September 6, 2018 by 41 Comments

Imagine the scenario: you’re spending some quality time in the shop with your daughter, teaching her the basics while trying to get some actual work done. You’re ripping some stock on your cheap table saw when your padiwan accidentally hooks the power cord with her foot and pulls out the plug. You have a brief chat about shop safety and ask her to plug it back in. She stoops to pick up the cord and plugs it back in while her hand is on the table! Before you can stop the unfolding tragedy, the saw roars to life, scaring the hell out of everyone but thankfully doing no damage.

If that seems strangely specific it’s because it really happened, and my daughter was scared out of the shop for months by it. I’ll leave it to your imagination what was scared out of me by the event. Had I only known about no-voltage release switches, or NVRs, I might have been able to avoid that near-tragedy. [Gosforth Handyman] has a video explaining NVRs that’s worth watching by anyone who plugs in anything that can spin, cut, slice, dice, and potentially mutilate. NVRs, sometimes also called magnetic contactors, do exactly what the name implies: they switch a supply current on and off, but automatically switch to an open condition if the supply voltage fails.

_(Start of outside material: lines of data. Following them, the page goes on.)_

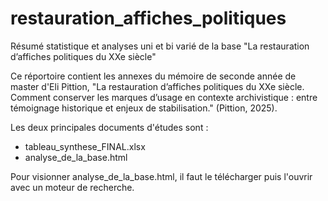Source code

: # restauration_affiches_politiques
Résumé statistique et analyses uni et bi varié de la base "La restauration d’affiches politiques du XXe siècle"

Ce réportoire contient les annexes du mémoire de seconde année de master d'Eli Pittion, "La restauration d’affiches politiques du XXe siècle. Comment conserver les marques d’usage en contexte archivistique : entre témoignage historique et enjeux de stabilisation." (Pittion, 2025). 

Les deux principales documents d'études sont :
<ul>
  <li>tableau_synthese_FINAL.xlsx</li>
  <li>analyse_de_la_base.html</li>
</ul>

Pour visionner analyse_de_la_base.html, il faut le télécharger puis l'ouvrir avec un moteur de recherche.
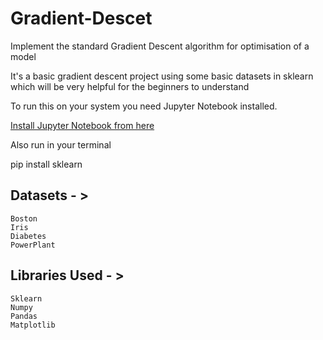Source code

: # Gradient-Descet

Implement the standard Gradient Descent algorithm for optimisation of a model

It's a basic gradient descent project using some basic datasets in sklearn which will be very helpful for the beginners to understand

To run this on your system you need Jupyter Notebook installed. 

[Install Jupyter Notebook from here](https://jupyter.org/install)

Also run in your terminal 

pip install sklearn

## Datasets - >
    Boston 
    Iris 
    Diabetes 
    PowerPlant

## Libraries Used - > 
    Sklearn 
    Numpy
    Pandas
    Matplotlib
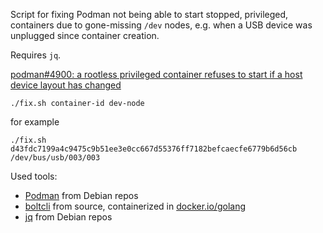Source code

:Script for fixing Podman not being able to start stopped, privileged, containers due to gone-missing `/dev` nodes, e.g. when a USB device was unplugged since container creation.

Requires `jq`.

[podman#4900: a rootless privileged container refuses to start if a host device layout has changed](https://github.com/containers/podman/issues/4900)

    ./fix.sh container-id dev-node

for example

    ./fix.sh d43fdc7199a4c9475c9b51ee3e0cc667d55376ff7182befcaecfe6779b6d56cb /dev/bus/usb/003/003

Used tools:
* [Podman](https://github.com/containers/podman) from Debian repos
* [boltcli](https://github.com/spacewander/boltcli) from source, containerized in [docker.io/golang](https://hub.docker.com/_/golang/)
* [jq](https://github.com/stedolan/jq) from Debian repos

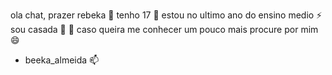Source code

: ola chat, prazer rebeka 💞️
tenho 17 👀
estou no ultimo ano do ensino medio ⚡ 
sou casada  👀 💞️
caso queira me conhecer um pouco mais procure por mim 😄
- beeka_almeida 📫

Big power tools like table saws and mills should have them built in to prevent a dangerous restart condition if the supply drops, but little tools like routers and drills can still do a lot of damage if they power back up while switched on. [Gosforth] built a fail-safe power strip for his shop from a commercial NVR, and I’d say it’s a great idea that’s worth considering. Amazon has a variety of NVRs that don’t cost much, at least compared to the cost of losing a hand.

True, an NVR power strip wouldn’t have helped me with that cheap table saw of yore, but it’s still a good idea to put some NVR circuits in your shop. Trust me, it only takes a second’s inattention to turn a fun day in the shop into a well-deserved dressing down by an angry mother. Or worse.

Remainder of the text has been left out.